(Beginning of Stored data)

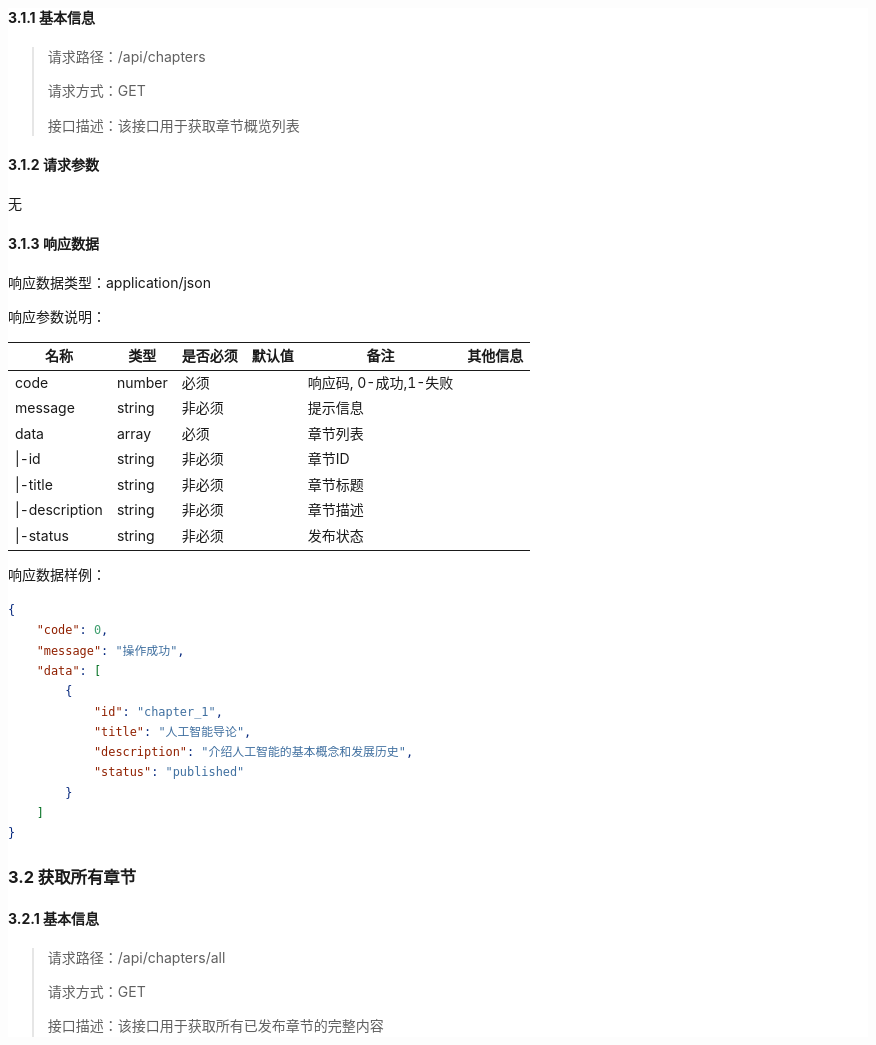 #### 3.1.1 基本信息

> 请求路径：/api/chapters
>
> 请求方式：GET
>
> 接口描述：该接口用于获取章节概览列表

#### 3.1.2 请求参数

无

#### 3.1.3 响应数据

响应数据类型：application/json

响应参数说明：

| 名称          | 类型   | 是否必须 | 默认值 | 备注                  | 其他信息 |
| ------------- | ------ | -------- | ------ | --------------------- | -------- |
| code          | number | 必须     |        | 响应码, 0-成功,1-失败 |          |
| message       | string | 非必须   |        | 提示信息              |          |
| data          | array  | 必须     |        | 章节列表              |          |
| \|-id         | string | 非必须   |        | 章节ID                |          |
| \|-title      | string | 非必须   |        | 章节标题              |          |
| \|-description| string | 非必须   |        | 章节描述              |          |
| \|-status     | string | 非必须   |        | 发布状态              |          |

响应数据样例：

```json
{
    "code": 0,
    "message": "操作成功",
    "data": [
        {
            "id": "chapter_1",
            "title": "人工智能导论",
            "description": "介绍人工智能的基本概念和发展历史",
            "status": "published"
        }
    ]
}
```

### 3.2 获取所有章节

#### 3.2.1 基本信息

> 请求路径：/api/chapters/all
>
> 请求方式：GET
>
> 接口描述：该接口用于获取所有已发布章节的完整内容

(End of Stored data)

**What this task involves:** Each line with the word "string" in the records above belongs in the result; copy all of them.

**Answer to this task:**
| message       | string | 非必须   |        | 提示信息              |          |
| \|-id         | string | 非必须   |        | 章节ID                |          |
| \|-title      | string | 非必须   |        | 章节标题              |          |
| \|-description| string | 非必须   |        | 章节描述              |          |
| \|-status     | string | 非必须   |        | 发布状态              |          |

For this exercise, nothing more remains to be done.